[Assignment]: With the pictures left out, every record must be reproduced exactly.
------------------------------
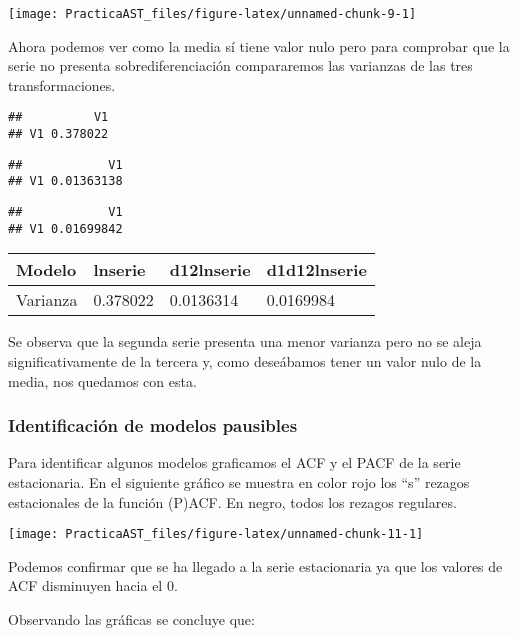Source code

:\documentclass[
]{article}
\begin{document}
\begin{center}\texttt{[image: PracticaAST\_files/figure-latex/unnamed-chunk-9-1]} \end{center}

Ahora podemos ver como la media sí tiene valor nulo pero para comprobar
que la serie no presenta sobrediferenciación compararemos las varianzas
de las tres transformaciones.

\begin{verbatim}
##          V1
## V1 0.378022
\end{verbatim}

\begin{verbatim}
##            V1
## V1 0.01363138
\end{verbatim}

\begin{verbatim}
##            V1
## V1 0.01699842
\end{verbatim}

\begin{longtable}[]{@{}llll@{}}
\toprule()
Modelo & lnserie & d12lnserie & d1d12lnserie \\
\midrule()
\endhead
Varianza & 0.378022 & 0.0136314 & 0.0169984 \\
\bottomrule()
\end{longtable}

Se observa que la segunda serie presenta una menor varianza pero no se
aleja significativamente de la tercera y, como deseábamos tener un valor
nulo de la media, nos quedamos con esta.

\hypertarget{identificaciuxf3n-de-modelos-pausibles}{%
\subsubsection{Identificación de modelos
pausibles}\label{identificaciuxf3n-de-modelos-pausibles}}

Para identificar algunos modelos graficamos el ACF y el PACF de la serie
estacionaria. En el siguiente gráfico se muestra en color rojo los ``s''
rezagos estacionales de la función (P)ACF. En negro, todos los rezagos
regulares.

\begin{center}\texttt{[image: PracticaAST\_files/figure-latex/unnamed-chunk-11-1]} \end{center}

Podemos confirmar que se ha llegado a la serie estacionaria ya que los
valores de ACF disminuyen hacia el 0.

Observando las gráficas se concluye que:
\end{document}
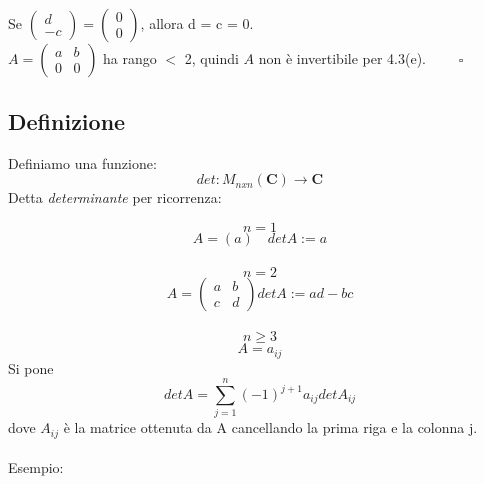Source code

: \documentclass[12pt]{article}
\begin{document}
\\
Se $\begin{pmatrix}
    d\\
    -c
\end{pmatrix} =  \begin{pmatrix}
    0\\
    0
\end{pmatrix}$, allora d = c = 0.\\
$A = \begin{pmatrix}
    a & b\\
    0 & 0
\end{pmatrix}$ ha rango $<$ 2, quindi $A$ non è invertibile per 4.3(e). $\quad \quad \square$

\subsection{Definizione}

Definiamo una funzione: \[
det: M_{nxn} (\mathbf{C}) \rightarrow \mathbf{C}
\]
Detta \textit{determinante} per ricorrenza:

\[n = 1\]
\[A = (a) \quad det A := a\]
\\
\[n = 2\]\[A = \begin{pmatrix}
    a & b\\
    c & d
\end{pmatrix} det A := ad - bc\]
\\
\[n \ge 3\]
\[A = a_{ij}\]
Si pone
\[det A = \sum^n_{j = 1} (-1)^{j+1} a_{ij} detA_{ij}\]
dove $A_{ij}$ è la matrice ottenuta da A cancellando la prima riga e la colonna j.\\\\
Esempio:
\end{document}
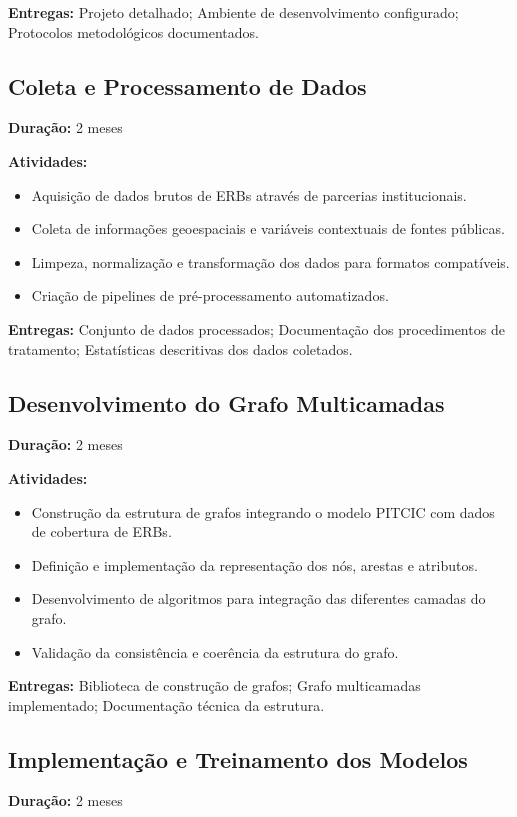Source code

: \textbf{Entregas:} Projeto detalhado; Ambiente de desenvolvimento configurado; Protocolos metodológicos documentados.

\subsection{Coleta e Processamento de Dados}
\textbf{Duração:} 2 meses

\textbf{Atividades:}
\begin{itemize}[noitemsep]
    \item Aquisição de dados brutos de \gls{ERB}s através de parcerias institucionais.
    \item Coleta de informações geoespaciais e variáveis contextuais de fontes públicas.
    \item Limpeza, normalização e transformação dos dados para formatos compatíveis.
    \item Criação de pipelines de pré-processamento automatizados.
\end{itemize}

\textbf{Entregas:} Conjunto de dados processados; Documentação dos procedimentos de tratamento; Estatísticas descritivas dos dados coletados.

\subsection{Desenvolvimento do Grafo Multicamadas}
\textbf{Duração:} 2 meses

\textbf{Atividades:}
\begin{itemize}[noitemsep]
    \item Construção da estrutura de grafos integrando o modelo \gls{PITCIC} com dados de cobertura de \gls{ERB}s.
    \item Definição e implementação da representação dos nós, arestas e atributos.
    \item Desenvolvimento de algoritmos para integração das diferentes camadas do grafo.
    \item Validação da consistência e coerência da estrutura do grafo.
\end{itemize}

\textbf{Entregas:} Biblioteca de construção de grafos; Grafo multicamadas implementado; Documentação técnica da estrutura.

\subsection{Implementação e Treinamento dos Modelos}
\textbf{Duração:} 2 meses

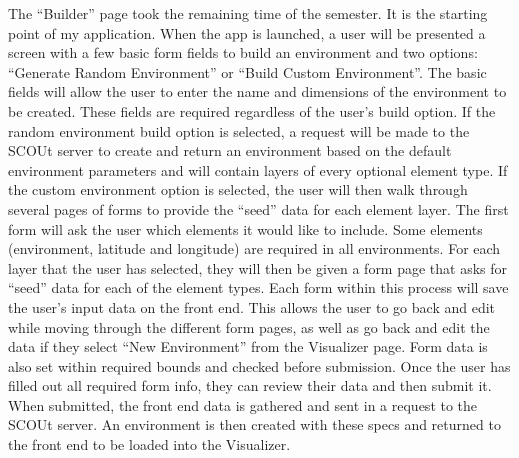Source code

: \documentclass[]{report}
\begin{document}
The “Builder” page took the remaining time of the semester.
It is the starting point of my application.
When the app is launched, a user will be presented a screen with a few basic form fields to build an environment and two options: “Generate Random Environment” or “Build Custom Environment”.
The basic fields will allow the user to enter the name and dimensions of the environment to be created.
These fields are required regardless of the user’s build option.
If the random environment build option is selected, a request will be made to the SCOUt server to create and return an environment based on the default environment parameters and will contain layers of every optional element type.
If the custom environment option is selected, the user will then walk through several pages of forms to provide the “seed” data for each element layer.
The first form will ask the user which elements it would like to include.
Some elements (environment, latitude and longitude) are required in all environments.
For each layer that the user has selected, they will then be given a form page that asks for “seed” data for each of the element types.
Each form within this process will save the user’s input data on the front end.
This allows the user to go back and edit while moving through the different form pages, as well as go back and edit the data if they select “New Environment” from the Visualizer page.
Form data is also set within required bounds and checked before submission.
Once the user has filled out all required form info, they can review their data and then submit it.
When submitted, the front end data is gathered and sent in a request to the SCOUt server.
An environment is then created with these specs and returned to the front end to be loaded into the Visualizer.
\end{document}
------------------------------
[Response to the exercise]:
Source code

:\documentclass[
]{article}
\begin{document}
\begin{center}\texttt{[image: PracticaAST\_files/figure-latex/unnamed-chunk-9-1]} \end{center}

Ahora podemos ver como la media sí tiene valor nulo pero para comprobar
que la serie no presenta sobrediferenciación compararemos las varianzas
de las tres transformaciones.

\begin{verbatim}
##          V1
## V1 0.378022
\end{verbatim}

\begin{verbatim}
##            V1
## V1 0.01363138
\end{verbatim}

\begin{verbatim}
##            V1
## V1 0.01699842
\end{verbatim}

\begin{longtable}[]{@{}llll@{}}
\toprule()
Modelo & lnserie & d12lnserie & d1d12lnserie \\
\midrule()
\endhead
Varianza & 0.378022 & 0.0136314 & 0.0169984 \\
\bottomrule()
\end{longtable}

Se observa que la segunda serie presenta una menor varianza pero no se
aleja significativamente de la tercera y, como deseábamos tener un valor
nulo de la media, nos quedamos con esta.

\hypertarget{identificaciuxf3n-de-modelos-pausibles}{%
\subsubsection{Identificación de modelos
pausibles}\label{identificaciuxf3n-de-modelos-pausibles}}

Para identificar algunos modelos graficamos el ACF y el PACF de la serie
estacionaria. En el siguiente gráfico se muestra en color rojo los ``s''
rezagos estacionales de la función (P)ACF. En negro, todos los rezagos
regulares.

\begin{center}\texttt{[image: PracticaAST\_files/figure-latex/unnamed-chunk-11-1]} \end{center}

Podemos confirmar que se ha llegado a la serie estacionaria ya que los
valores de ACF disminuyen hacia el 0.

Observando las gráficas se concluye que:
\end{document}
Source code

: \documentclass[12pt]{article}
\begin{document}
\\
Se $\begin{pmatrix}
    d\\
    -c
\end{pmatrix} =  \begin{pmatrix}
    0\\
    0
\end{pmatrix}$, allora d = c = 0.\\
$A = \begin{pmatrix}
    a & b\\
    0 & 0
\end{pmatrix}$ ha rango $<$ 2, quindi $A$ non è invertibile per 4.3(e). $\quad \quad \square$

\subsection{Definizione}

Definiamo una funzione: \[
det: M_{nxn} (\mathbf{C}) \rightarrow \mathbf{C}
\]
Detta \textit{determinante} per ricorrenza:

\[n = 1\]
\[A = (a) \quad det A := a\]
\\
\[n = 2\]\[A = \begin{pmatrix}
    a & b\\
    c & d
\end{pmatrix} det A := ad - bc\]
\\
\[n \ge 3\]
\[A = a_{ij}\]
Si pone
\[det A = \sum^n_{j = 1} (-1)^{j+1} a_{ij} detA_{ij}\]
dove $A_{ij}$ è la matrice ottenuta da A cancellando la prima riga e la colonna j.\\\\
Esempio:
\end{document}
Source code

: \textbf{Entregas:} Projeto detalhado; Ambiente de desenvolvimento configurado; Protocolos metodológicos documentados.

\subsection{Coleta e Processamento de Dados}
\textbf{Duração:} 2 meses

\textbf{Atividades:}
\begin{itemize}[noitemsep]
    \item Aquisição de dados brutos de \gls{ERB}s através de parcerias institucionais.
    \item Coleta de informações geoespaciais e variáveis contextuais de fontes públicas.
    \item Limpeza, normalização e transformação dos dados para formatos compatíveis.
    \item Criação de pipelines de pré-processamento automatizados.
\end{itemize}

\textbf{Entregas:} Conjunto de dados processados; Documentação dos procedimentos de tratamento; Estatísticas descritivas dos dados coletados.

\subsection{Desenvolvimento do Grafo Multicamadas}
\textbf{Duração:} 2 meses

\textbf{Atividades:}
\begin{itemize}[noitemsep]
    \item Construção da estrutura de grafos integrando o modelo \gls{PITCIC} com dados de cobertura de \gls{ERB}s.
    \item Definição e implementação da representação dos nós, arestas e atributos.
    \item Desenvolvimento de algoritmos para integração das diferentes camadas do grafo.
    \item Validação da consistência e coerência da estrutura do grafo.
\end{itemize}

\textbf{Entregas:} Biblioteca de construção de grafos; Grafo multicamadas implementado; Documentação técnica da estrutura.

\subsection{Implementação e Treinamento dos Modelos}
\textbf{Duração:} 2 meses

Source code

: \documentclass[]{report}
\begin{document}
The “Builder” page took the remaining time of the semester.
It is the starting point of my application.
When the app is launched, a user will be presented a screen with a few basic form fields to build an environment and two options: “Generate Random Environment” or “Build Custom Environment”.
The basic fields will allow the user to enter the name and dimensions of the environment to be created.
These fields are required regardless of the user’s build option.
If the random environment build option is selected, a request will be made to the SCOUt server to create and return an environment based on the default environment parameters and will contain layers of every optional element type.
If the custom environment option is selected, the user will then walk through several pages of forms to provide the “seed” data for each element layer.
The first form will ask the user which elements it would like to include.
Some elements (environment, latitude and longitude) are required in all environments.
For each layer that the user has selected, they will then be given a form page that asks for “seed” data for each of the element types.
Each form within this process will save the user’s input data on the front end.
This allows the user to go back and edit while moving through the different form pages, as well as go back and edit the data if they select “New Environment” from the Visualizer page.
Form data is also set within required bounds and checked before submission.
Once the user has filled out all required form info, they can review their data and then submit it.
When submitted, the front end data is gathered and sent in a request to the SCOUt server.
An environment is then created with these specs and returned to the front end to be loaded into the Visualizer.
\end{document}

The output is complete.